This document describes a data framing scheme for OP_RETURN
data.
It is commonly assumed that PUSHDATA
operations are required to add data following an OP_RETURN
op code. This is not a requirement as no script execution happens after OP_RETURN
. It is valid in bitcoin for any sequence of bytes to follow the OP_RETURN
op code. However many existing bitcoin libraries attempt to parse scripts even when it is not necessary and will throw exceptions when encountering invalid scripts. PUSHDATA
provides length framing of data elements and given it's use keeps the script in a parseable form for existing bitcoin libraries. It fulfills the requirements of a data framing standard with minimal drawbacks.
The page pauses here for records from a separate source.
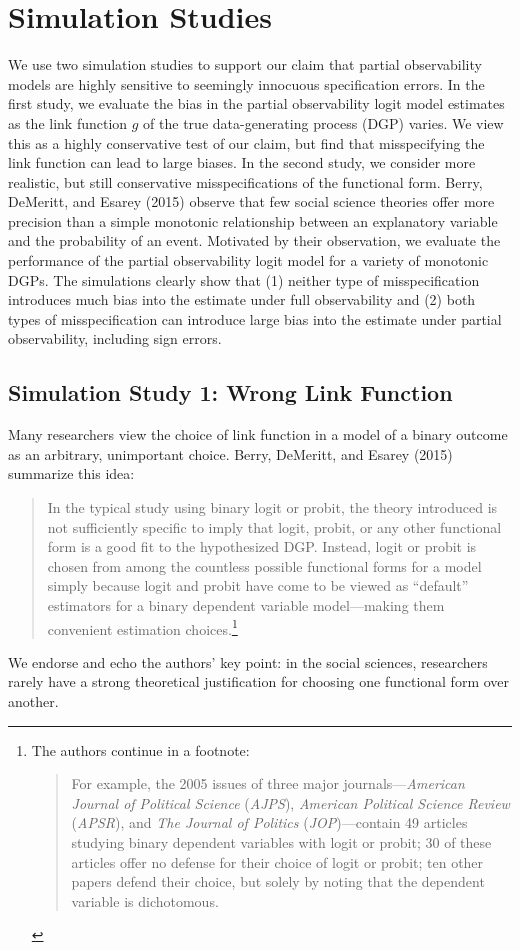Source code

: \documentclass[10pt]{article}
\begin{document}
\section*{Simulation Studies}

We use two simulation studies to support our claim that partial observability models are highly sensitive to seemingly innocuous specification errors. 
In the first study, we evaluate the bias in the partial observability logit model estimates as the link function $g$ of the true data-generating process (DGP) varies. 
We view this as a highly conservative test of our claim, but find that misspecifying the link function can lead to large biases. 
In the second study, we consider more realistic, but still conservative misspecifications of the functional form. 
Berry, DeMeritt, and Esarey (2015) observe that few social science theories offer more precision than a simple monotonic relationship between an explanatory variable and the probability of an event. 
Motivated by their observation, we evaluate the performance of the partial observability logit model for a variety of monotonic DGPs.
The simulations clearly show that (1) neither type of misspecification introduces much bias into the estimate under full observability and (2) both types of misspecification can introduce large bias into the estimate under partial observability, including sign errors.

\subsection*{Simulation Study 1: Wrong Link Function}

Many researchers view the choice of link function in a model of a binary outcome as an arbitrary, unimportant choice. 
Berry, DeMeritt, and Esarey (2015) summarize this idea:
\begin{quote}
In the typical study using binary logit or probit, the theory introduced is not sufficiently specific to imply that logit, probit, or any other functional form is a good fit to the hypothesized DGP. 
Instead, logit or probit is chosen from among the countless possible functional forms for a model simply because logit and probit have come to be viewed as ``default'' estimators for a binary dependent variable model---making them convenient estimation choices.\footnote{The authors continue in a footnote:
\begin{quote}
For example, the 2005 issues of three major journals---\textit{American Journal of Political Science} (\textit{AJPS}), \textit{American Political Science Review} (\textit{APSR}), and \textit{The Journal of Politics} (\textit{JOP})---contain 49 articles studying binary dependent variables with logit or probit; 30 of these articles offer no defense for their choice of logit or probit; ten other papers defend their choice, but solely by noting that the dependent variable is dichotomous. 
\end{quote}}
\end{quote}
We endorse and echo the authors' key point: in the social sciences, researchers rarely have a strong theoretical justification for choosing one functional form over another. 
\end{document}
Considering uses cases where data is extracted from UTXOs then handed off to a consumer that may not be bitcoin aware, the semantics of OP_PUSHDATA
operations are quite simple to implement. Given a byte array bytes
with the data element beginning at offset
the following pseudo code will determine the length of the data that follows
byte b = bytes[offset];
int length = -1;
if (b < 0x4c) { //0x4c is PUSHDATA1 op code
length = b;
offset++;
} else if (b == 0x4c) {
length = bytes[offset + 1];
offset++;
} else if (b == 0x4d) { //0x4d is PUSHDATA2 op code
length = bytes[offset + 1] | bytes[offset + 2] << 8;
offset += 2;
} else if (b == 0x4e { //ox4e is PUSHDATA4 op code
length = bytes[offset + 1] | bytes[offset + 2] << 8 | bytes[offset + 3] << 16 | bytes[offset + 4] << 24;
offset += 4;
} else {
//this byte is not a PUSHDATA op code
throw error;
}
byte[] data = bytes[offset] ... bytes[offset + length]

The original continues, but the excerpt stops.